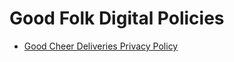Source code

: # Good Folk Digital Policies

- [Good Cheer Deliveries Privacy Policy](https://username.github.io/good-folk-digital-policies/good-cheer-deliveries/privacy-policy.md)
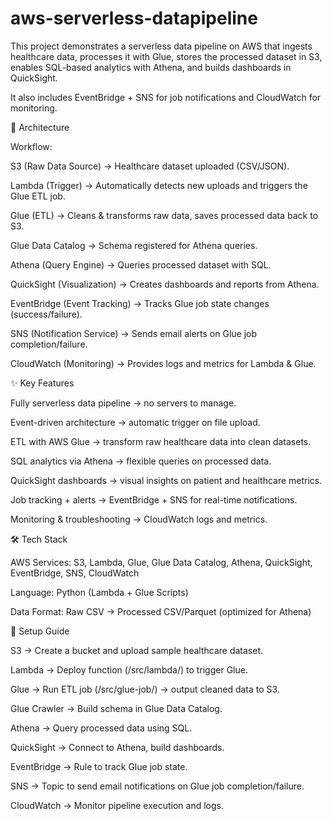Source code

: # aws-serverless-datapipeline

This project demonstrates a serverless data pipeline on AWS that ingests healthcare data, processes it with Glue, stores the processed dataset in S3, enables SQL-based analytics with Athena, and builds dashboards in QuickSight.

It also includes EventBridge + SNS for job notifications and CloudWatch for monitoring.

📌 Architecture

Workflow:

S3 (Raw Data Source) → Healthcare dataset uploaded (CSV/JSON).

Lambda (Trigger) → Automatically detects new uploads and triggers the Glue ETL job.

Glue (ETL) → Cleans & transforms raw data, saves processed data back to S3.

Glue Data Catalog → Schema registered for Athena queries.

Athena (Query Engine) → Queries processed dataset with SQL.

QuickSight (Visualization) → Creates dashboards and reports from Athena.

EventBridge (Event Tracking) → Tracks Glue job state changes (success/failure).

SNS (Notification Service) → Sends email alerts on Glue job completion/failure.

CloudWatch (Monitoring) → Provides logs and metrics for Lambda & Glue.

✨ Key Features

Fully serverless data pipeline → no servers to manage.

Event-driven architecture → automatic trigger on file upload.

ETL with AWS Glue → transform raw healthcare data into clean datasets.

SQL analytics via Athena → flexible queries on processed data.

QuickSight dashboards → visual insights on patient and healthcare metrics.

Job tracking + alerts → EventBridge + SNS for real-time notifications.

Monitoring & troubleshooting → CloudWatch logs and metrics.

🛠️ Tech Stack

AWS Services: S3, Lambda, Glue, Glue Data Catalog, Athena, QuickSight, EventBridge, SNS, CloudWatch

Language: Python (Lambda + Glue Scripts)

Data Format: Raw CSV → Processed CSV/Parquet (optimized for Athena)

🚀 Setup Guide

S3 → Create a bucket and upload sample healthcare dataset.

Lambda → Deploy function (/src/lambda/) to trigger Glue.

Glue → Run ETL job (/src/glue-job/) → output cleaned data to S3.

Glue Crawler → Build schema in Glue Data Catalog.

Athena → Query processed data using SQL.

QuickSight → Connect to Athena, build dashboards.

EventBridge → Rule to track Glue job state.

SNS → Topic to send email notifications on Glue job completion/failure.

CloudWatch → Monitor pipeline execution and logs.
--
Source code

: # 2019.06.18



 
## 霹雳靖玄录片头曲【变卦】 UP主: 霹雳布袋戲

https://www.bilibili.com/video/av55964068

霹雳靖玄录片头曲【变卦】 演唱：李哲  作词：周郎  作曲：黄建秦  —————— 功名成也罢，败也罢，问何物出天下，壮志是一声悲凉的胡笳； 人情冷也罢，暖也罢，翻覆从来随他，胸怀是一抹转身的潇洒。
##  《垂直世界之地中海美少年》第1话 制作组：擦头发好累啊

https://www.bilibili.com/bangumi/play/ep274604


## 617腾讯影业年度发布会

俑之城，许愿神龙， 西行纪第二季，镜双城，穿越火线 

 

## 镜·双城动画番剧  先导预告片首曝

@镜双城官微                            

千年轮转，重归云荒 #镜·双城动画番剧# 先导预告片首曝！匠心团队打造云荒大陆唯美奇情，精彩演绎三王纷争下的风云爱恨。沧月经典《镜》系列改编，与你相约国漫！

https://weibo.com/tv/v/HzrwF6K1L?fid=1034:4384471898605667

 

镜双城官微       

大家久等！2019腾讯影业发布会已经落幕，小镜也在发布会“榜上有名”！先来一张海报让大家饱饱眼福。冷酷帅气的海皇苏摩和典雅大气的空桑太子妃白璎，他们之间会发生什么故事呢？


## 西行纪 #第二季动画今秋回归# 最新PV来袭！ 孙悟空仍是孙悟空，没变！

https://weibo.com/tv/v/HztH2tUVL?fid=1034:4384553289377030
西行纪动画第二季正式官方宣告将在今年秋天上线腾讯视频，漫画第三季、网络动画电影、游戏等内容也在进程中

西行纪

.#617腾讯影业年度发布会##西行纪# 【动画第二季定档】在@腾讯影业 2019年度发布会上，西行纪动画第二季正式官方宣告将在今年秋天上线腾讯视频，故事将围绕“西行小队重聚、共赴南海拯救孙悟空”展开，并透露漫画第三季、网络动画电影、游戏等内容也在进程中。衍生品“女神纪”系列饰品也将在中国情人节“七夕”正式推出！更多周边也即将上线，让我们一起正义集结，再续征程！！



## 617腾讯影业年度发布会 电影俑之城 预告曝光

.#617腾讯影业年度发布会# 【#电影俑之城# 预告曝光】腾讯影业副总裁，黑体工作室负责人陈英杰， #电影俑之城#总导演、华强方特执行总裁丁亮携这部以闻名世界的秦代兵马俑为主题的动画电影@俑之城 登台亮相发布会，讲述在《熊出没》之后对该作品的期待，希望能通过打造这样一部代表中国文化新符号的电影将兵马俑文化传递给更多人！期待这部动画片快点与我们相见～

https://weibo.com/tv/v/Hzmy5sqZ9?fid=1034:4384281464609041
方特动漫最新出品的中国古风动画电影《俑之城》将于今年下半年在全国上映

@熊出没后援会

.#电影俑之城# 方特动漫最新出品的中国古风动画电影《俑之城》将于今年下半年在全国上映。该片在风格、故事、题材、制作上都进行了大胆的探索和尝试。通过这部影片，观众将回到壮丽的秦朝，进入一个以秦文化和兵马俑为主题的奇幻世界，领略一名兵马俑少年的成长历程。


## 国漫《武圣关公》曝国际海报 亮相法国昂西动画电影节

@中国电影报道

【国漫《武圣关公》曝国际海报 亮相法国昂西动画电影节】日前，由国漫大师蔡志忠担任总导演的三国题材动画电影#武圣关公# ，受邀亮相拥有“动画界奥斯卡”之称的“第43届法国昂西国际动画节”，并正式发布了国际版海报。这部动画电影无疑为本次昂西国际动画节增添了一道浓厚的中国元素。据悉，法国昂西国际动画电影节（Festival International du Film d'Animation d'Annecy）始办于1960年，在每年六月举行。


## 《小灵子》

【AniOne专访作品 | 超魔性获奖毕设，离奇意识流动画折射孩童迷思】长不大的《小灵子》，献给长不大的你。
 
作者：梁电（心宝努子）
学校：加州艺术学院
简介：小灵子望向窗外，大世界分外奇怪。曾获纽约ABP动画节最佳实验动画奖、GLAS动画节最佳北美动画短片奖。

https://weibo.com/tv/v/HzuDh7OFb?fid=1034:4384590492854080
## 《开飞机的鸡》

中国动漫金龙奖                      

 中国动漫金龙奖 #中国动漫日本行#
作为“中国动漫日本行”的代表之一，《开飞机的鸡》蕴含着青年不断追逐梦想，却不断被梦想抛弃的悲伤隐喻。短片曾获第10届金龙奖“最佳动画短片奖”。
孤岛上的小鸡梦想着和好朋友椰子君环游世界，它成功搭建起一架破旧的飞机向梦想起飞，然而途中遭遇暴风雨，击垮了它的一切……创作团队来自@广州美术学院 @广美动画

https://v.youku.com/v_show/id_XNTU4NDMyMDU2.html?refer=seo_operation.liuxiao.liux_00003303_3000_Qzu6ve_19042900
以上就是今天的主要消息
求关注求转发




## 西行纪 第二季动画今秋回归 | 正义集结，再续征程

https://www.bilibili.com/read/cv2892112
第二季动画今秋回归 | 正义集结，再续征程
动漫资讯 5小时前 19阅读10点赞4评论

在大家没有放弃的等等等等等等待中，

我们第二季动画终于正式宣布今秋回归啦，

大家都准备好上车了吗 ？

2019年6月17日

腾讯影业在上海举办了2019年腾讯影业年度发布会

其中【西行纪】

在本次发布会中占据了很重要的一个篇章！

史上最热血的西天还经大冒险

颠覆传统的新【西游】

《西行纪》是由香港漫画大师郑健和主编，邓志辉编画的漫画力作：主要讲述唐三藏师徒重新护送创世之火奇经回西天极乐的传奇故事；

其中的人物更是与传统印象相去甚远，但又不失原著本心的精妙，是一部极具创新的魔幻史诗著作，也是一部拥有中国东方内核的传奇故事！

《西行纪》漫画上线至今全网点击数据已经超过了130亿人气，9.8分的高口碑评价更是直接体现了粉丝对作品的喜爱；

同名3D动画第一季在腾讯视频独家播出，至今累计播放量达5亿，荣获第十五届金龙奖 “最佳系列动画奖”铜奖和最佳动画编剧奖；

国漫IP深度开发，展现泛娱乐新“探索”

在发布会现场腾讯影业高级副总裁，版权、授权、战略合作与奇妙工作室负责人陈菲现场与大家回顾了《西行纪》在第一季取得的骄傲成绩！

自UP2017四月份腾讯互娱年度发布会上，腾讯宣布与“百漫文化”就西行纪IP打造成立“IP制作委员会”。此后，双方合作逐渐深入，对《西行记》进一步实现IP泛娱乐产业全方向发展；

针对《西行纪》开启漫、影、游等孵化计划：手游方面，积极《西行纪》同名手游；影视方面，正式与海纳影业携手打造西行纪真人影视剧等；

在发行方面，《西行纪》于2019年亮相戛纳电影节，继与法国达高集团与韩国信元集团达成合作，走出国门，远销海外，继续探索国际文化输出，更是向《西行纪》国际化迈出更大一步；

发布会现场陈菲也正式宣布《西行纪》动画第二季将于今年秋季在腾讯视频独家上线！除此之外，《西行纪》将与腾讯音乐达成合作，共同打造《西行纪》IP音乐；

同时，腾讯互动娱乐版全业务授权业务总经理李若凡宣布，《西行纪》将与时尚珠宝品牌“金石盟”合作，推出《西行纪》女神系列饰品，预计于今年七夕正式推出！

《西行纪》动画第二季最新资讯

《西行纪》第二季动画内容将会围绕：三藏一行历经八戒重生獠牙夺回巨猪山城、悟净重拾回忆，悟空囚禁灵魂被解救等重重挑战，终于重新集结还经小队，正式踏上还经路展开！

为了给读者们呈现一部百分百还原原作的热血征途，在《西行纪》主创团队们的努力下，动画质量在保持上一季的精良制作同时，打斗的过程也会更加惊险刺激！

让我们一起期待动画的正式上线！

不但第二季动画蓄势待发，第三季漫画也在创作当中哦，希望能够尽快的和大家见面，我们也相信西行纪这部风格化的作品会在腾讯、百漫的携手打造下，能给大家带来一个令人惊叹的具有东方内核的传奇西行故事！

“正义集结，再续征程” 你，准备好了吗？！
...
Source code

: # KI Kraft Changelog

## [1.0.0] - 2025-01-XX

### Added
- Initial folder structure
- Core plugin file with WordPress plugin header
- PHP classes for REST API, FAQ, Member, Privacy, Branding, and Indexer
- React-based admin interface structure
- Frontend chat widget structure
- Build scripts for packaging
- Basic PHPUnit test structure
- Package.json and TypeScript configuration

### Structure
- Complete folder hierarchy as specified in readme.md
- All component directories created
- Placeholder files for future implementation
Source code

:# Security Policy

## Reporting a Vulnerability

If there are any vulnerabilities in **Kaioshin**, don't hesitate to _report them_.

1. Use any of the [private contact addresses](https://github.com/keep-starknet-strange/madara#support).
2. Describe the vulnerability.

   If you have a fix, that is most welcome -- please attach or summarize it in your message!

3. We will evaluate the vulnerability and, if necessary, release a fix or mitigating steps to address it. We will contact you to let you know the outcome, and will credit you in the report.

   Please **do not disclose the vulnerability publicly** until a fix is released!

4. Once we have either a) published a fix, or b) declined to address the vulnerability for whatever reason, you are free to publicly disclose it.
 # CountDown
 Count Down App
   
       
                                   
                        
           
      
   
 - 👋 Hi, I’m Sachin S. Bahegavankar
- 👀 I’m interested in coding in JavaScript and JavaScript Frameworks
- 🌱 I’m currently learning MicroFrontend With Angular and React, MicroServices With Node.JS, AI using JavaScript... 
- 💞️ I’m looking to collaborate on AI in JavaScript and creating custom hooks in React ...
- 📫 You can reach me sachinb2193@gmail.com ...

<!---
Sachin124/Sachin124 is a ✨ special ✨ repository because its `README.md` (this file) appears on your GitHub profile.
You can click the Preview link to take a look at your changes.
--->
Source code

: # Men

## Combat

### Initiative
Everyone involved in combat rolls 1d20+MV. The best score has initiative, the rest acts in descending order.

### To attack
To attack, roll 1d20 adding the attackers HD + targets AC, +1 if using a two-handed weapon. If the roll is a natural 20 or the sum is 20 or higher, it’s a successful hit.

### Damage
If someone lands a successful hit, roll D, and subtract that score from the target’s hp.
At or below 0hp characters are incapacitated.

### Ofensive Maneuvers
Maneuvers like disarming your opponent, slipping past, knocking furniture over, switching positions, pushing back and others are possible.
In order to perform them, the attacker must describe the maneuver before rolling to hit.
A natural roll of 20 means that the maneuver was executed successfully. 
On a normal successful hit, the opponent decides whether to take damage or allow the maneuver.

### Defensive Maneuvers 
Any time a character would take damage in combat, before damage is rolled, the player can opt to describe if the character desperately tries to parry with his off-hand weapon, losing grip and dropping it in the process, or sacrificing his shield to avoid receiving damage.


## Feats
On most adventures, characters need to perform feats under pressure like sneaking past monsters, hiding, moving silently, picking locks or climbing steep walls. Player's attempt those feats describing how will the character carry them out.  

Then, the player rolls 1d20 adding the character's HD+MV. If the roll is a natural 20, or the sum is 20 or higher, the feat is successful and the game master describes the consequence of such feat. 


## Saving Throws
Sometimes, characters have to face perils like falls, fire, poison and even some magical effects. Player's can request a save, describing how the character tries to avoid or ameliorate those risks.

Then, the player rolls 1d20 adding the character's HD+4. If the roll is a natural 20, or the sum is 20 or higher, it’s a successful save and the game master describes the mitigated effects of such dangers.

**Required action:** For the lines above, output exactly those from the line containing "简介：小灵子望向窗外，大世界" through the line containing "大家都准备好上车了吗 ？", and skip the others.

**Answer section:**
简介：小灵子望向窗外，大世界分外奇怪。曾获纽约ABP动画节最佳实验动画奖、GLAS动画节最佳北美动画短片奖。

https://weibo.com/tv/v/HzuDh7OFb?fid=1034:4384590492854080
## 《开飞机的鸡》

中国动漫金龙奖                      

 中国动漫金龙奖 #中国动漫日本行#
作为“中国动漫日本行”的代表之一，《开飞机的鸡》蕴含着青年不断追逐梦想，却不断被梦想抛弃的悲伤隐喻。短片曾获第10届金龙奖“最佳动画短片奖”。
孤岛上的小鸡梦想着和好朋友椰子君环游世界，它成功搭建起一架破旧的飞机向梦想起飞，然而途中遭遇暴风雨，击垮了它的一切……创作团队来自@广州美术学院 @广美动画

https://v.youku.com/v_show/id_XNTU4NDMyMDU2.html?refer=seo_operation.liuxiao.liux_00003303_3000_Qzu6ve_19042900
以上就是今天的主要消息
求关注求转发




## 西行纪 第二季动画今秋回归 | 正义集结，再续征程

https://www.bilibili.com/read/cv2892112
第二季动画今秋回归 | 正义集结，再续征程
动漫资讯 5小时前 19阅读10点赞4评论

在大家没有放弃的等等等等等等待中，

我们第二季动画终于正式宣布今秋回归啦，

大家都准备好上车了吗 ？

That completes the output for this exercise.